*TASK DETAILS*:
Begin with the line containing "- [Alias bb - BBEdit](#alias-bb---bbedit)" and copy every line after it to the end of the entries, exactly, leaving out the lines before it.

(MATERIAL FOR THE TASK Opens)

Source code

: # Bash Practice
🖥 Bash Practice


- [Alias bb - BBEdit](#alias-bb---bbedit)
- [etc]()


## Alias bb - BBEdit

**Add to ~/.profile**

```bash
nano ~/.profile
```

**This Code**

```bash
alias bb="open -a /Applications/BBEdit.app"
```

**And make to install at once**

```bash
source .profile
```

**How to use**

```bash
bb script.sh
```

(MATERIAL FOR THE TASK Closes)

*EXERCISE ANSWER*:
- [Alias bb - BBEdit](#alias-bb---bbedit)
- [etc]()


## Alias bb - BBEdit

**Add to ~/.profile**

```bash
nano ~/.profile
```

**This Code**

```bash
alias bb="open -a /Applications/BBEdit.app"
```

**And make to install at once**

```bash
source .profile
```

**How to use**

```bash
bb script.sh
```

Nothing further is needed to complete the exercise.